[Stored items from a collection]
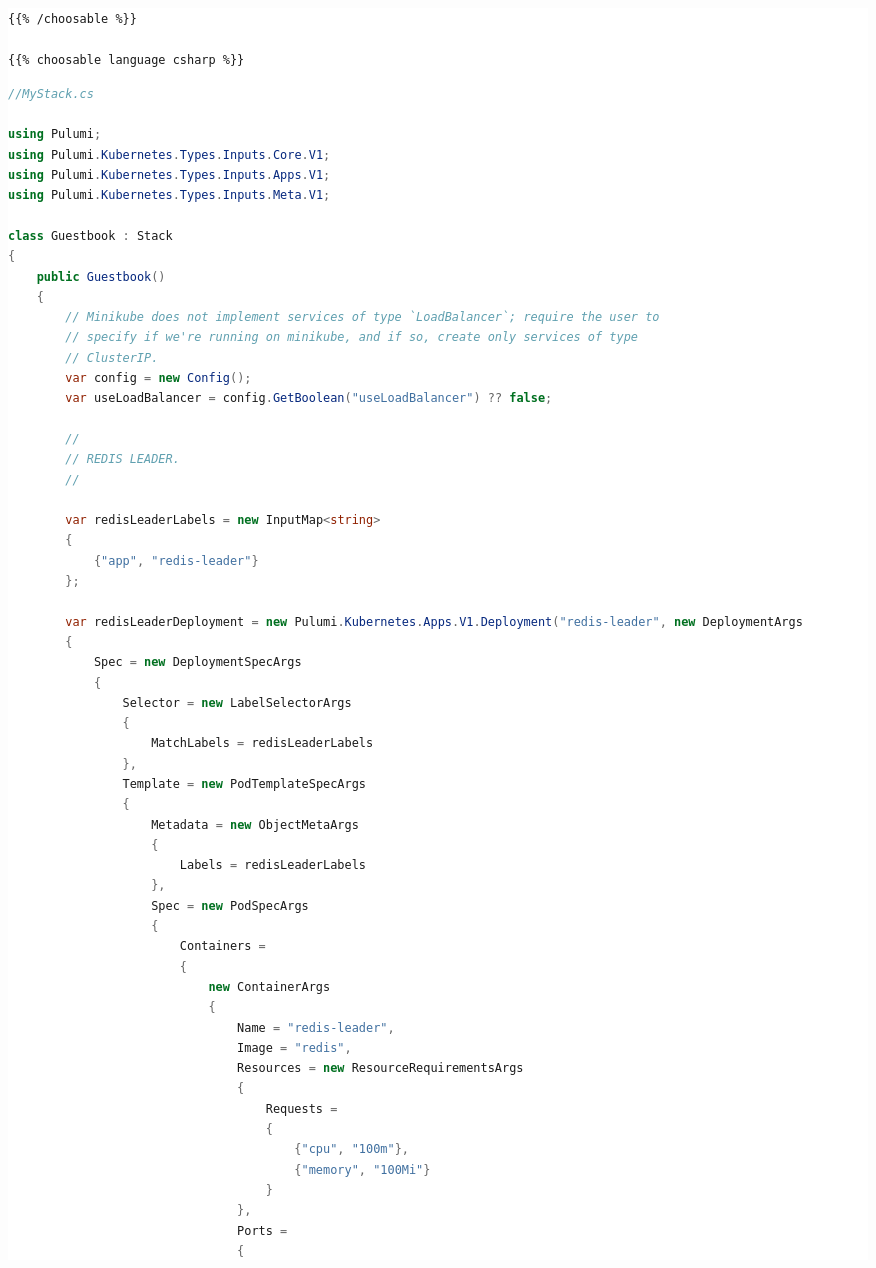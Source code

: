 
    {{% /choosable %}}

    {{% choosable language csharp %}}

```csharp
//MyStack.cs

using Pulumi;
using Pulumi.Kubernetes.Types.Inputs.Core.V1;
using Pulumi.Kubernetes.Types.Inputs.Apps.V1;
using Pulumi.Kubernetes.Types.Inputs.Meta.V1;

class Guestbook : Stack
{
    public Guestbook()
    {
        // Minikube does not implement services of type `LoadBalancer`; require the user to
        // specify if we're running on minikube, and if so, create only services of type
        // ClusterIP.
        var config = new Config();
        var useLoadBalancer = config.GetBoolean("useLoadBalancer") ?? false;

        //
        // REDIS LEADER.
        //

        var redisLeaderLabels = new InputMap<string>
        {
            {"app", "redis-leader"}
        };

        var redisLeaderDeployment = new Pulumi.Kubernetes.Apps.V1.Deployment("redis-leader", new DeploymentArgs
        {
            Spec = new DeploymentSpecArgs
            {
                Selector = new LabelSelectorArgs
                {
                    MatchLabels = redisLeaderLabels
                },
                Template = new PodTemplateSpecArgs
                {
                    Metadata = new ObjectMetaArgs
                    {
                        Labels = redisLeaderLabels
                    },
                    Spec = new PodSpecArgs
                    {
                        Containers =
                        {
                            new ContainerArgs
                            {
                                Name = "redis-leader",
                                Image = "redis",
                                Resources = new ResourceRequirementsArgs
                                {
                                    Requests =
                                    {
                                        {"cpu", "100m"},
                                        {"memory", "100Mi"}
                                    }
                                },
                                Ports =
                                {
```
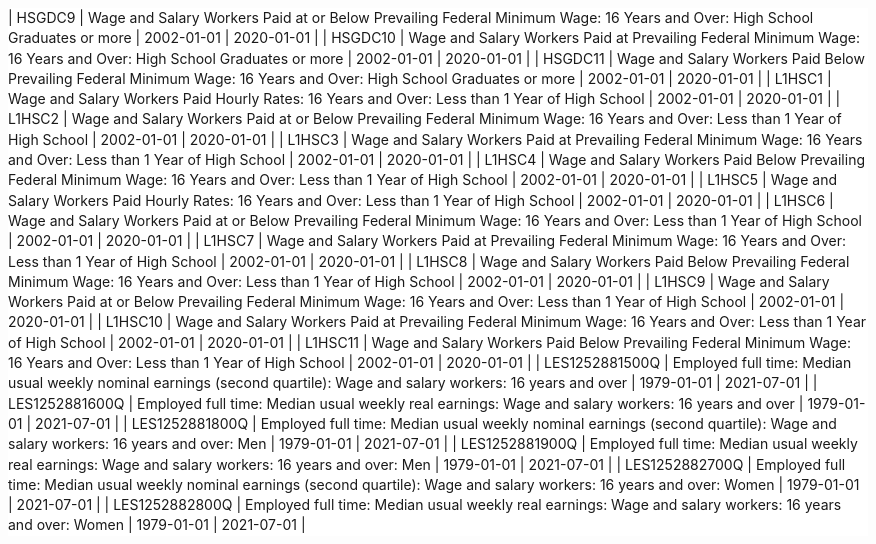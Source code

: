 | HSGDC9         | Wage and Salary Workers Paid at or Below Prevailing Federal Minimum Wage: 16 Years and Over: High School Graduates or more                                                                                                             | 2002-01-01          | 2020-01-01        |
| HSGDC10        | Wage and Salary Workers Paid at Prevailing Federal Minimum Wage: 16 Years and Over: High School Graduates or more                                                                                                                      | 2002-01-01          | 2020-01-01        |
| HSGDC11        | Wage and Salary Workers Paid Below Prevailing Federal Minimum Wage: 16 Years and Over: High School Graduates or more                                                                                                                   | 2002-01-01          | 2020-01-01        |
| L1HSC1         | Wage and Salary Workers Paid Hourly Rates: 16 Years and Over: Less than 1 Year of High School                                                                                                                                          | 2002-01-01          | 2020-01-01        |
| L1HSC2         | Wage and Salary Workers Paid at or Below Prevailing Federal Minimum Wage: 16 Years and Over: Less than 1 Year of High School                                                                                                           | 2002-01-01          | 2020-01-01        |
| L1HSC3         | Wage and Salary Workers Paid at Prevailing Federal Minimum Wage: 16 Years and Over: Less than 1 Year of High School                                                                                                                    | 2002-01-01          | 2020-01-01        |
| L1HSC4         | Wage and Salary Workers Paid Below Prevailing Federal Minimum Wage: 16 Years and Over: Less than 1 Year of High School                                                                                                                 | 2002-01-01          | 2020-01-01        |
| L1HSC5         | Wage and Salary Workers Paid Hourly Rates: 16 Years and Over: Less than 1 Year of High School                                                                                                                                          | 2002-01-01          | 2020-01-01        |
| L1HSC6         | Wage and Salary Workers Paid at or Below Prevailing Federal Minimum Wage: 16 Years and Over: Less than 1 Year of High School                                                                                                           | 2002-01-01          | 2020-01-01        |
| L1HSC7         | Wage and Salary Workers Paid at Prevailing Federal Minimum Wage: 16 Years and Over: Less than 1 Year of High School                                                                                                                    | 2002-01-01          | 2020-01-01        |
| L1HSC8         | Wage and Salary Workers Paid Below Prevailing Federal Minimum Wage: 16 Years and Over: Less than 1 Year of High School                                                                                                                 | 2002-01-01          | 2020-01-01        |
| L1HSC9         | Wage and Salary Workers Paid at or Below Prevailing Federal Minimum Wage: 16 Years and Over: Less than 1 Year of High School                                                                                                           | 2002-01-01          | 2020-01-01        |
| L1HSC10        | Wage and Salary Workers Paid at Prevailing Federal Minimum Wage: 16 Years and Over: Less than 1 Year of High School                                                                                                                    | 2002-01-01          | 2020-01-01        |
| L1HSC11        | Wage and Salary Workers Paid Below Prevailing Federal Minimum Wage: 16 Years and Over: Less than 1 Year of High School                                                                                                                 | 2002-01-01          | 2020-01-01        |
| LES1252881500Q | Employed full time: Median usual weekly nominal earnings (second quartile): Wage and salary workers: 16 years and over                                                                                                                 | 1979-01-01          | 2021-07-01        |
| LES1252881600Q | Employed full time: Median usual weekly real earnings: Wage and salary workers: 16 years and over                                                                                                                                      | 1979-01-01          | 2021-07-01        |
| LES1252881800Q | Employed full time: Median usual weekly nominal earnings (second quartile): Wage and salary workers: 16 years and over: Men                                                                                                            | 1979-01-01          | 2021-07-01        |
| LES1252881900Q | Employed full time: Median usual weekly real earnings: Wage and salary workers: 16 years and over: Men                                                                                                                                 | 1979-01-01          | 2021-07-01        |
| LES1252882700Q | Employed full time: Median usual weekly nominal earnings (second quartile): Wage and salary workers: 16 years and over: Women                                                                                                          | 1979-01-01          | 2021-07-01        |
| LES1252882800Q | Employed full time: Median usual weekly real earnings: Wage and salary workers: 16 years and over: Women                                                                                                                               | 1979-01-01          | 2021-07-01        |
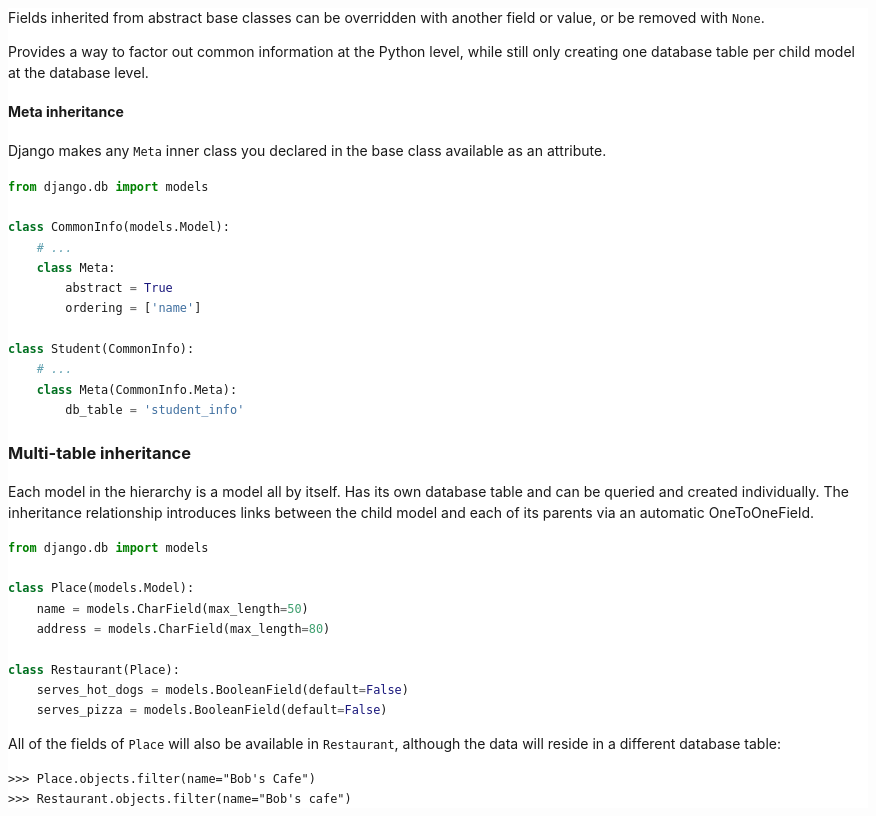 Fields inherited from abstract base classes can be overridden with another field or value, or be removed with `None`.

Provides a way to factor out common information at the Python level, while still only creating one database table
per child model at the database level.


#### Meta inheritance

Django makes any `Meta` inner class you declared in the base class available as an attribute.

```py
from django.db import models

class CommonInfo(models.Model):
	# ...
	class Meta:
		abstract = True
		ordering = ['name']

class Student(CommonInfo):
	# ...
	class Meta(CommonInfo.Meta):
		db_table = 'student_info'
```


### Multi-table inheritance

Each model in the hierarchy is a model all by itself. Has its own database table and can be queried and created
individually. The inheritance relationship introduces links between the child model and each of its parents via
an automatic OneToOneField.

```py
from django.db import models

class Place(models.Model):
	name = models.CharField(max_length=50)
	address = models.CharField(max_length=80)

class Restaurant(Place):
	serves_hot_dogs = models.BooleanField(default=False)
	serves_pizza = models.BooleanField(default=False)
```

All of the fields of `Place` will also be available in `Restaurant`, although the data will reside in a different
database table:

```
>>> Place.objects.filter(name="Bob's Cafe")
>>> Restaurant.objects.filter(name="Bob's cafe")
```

==

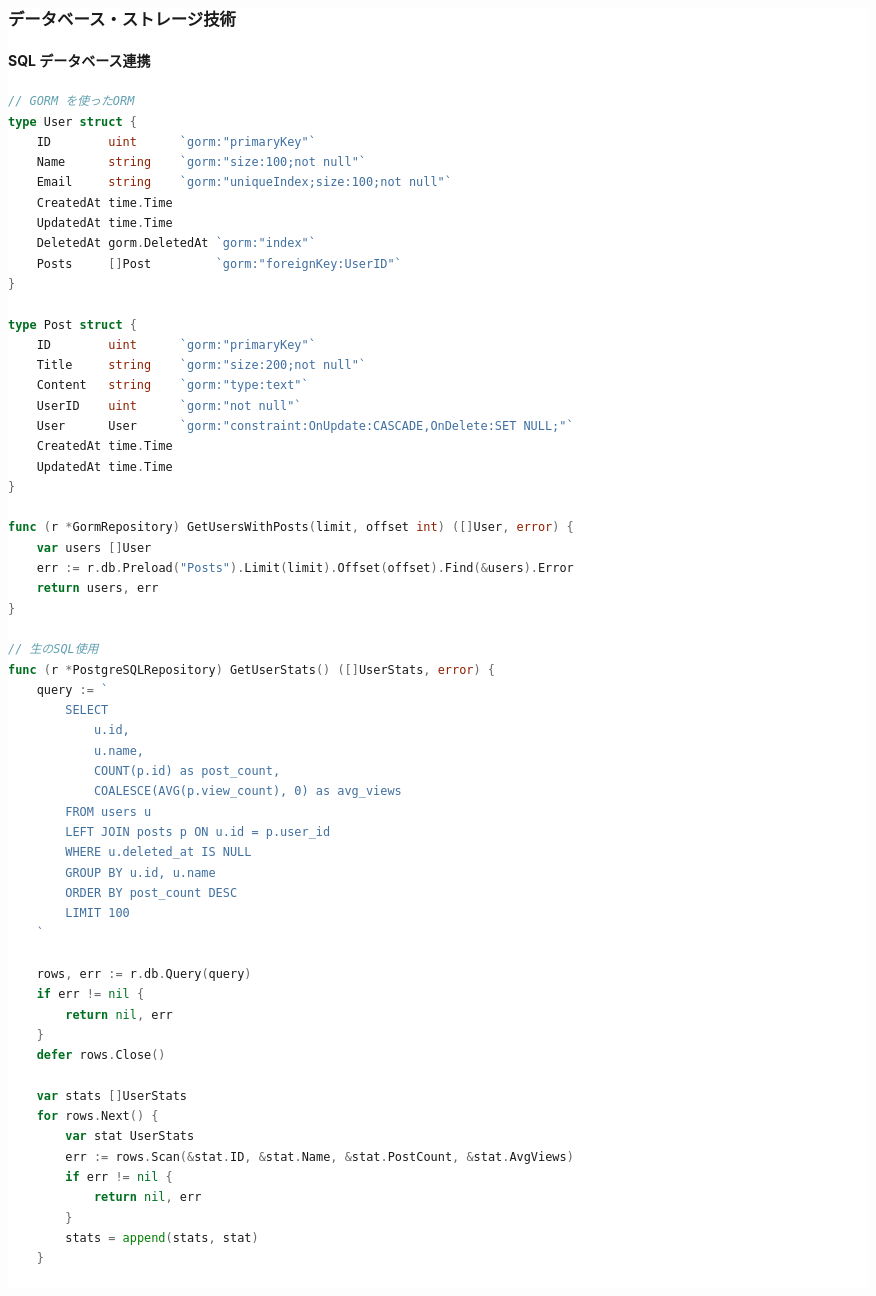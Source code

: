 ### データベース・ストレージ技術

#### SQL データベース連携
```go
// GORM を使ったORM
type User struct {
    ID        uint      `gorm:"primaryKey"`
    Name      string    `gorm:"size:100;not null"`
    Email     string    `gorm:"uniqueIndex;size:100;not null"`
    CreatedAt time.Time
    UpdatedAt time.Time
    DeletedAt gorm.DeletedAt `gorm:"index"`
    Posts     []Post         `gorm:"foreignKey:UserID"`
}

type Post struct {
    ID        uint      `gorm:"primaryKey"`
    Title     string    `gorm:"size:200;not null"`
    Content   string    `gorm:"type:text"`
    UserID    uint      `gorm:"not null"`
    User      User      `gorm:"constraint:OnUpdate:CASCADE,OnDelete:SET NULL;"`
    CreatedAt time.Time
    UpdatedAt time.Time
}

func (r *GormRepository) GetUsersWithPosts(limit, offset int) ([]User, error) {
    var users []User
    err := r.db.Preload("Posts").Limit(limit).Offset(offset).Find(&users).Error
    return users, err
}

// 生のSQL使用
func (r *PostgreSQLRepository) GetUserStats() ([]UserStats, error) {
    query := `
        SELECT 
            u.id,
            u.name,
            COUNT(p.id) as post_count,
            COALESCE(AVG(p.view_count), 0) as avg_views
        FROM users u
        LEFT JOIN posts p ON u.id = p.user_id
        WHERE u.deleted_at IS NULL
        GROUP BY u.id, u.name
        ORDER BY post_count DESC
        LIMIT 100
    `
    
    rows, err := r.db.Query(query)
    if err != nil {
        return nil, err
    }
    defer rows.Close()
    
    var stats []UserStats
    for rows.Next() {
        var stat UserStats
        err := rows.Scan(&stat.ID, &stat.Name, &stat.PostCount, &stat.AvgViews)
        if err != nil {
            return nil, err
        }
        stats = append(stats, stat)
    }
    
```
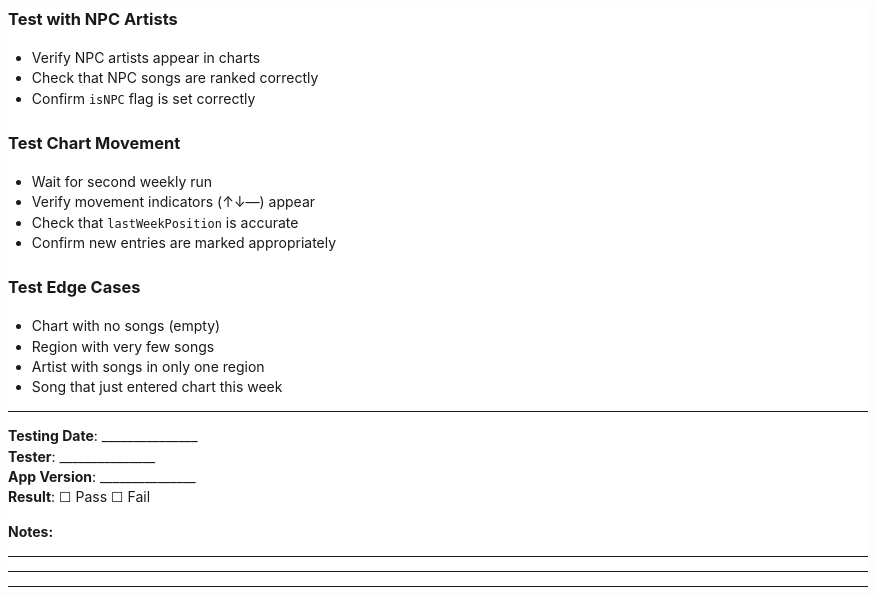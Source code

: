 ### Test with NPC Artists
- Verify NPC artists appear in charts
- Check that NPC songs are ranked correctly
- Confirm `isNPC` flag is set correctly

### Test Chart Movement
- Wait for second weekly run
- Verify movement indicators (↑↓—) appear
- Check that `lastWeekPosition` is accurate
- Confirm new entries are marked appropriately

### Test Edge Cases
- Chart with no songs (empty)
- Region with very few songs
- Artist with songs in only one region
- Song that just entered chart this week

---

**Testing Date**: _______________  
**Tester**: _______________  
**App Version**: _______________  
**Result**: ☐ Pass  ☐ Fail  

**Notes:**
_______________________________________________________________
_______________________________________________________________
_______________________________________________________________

PROBLEM REQUIREMENTS:
Search the records above for "UserStats" and copy every line that has it.

EXERCISE RESPONSE:
func (r *PostgreSQLRepository) GetUserStats() ([]UserStats, error) {
    var stats []UserStats
        var stat UserStats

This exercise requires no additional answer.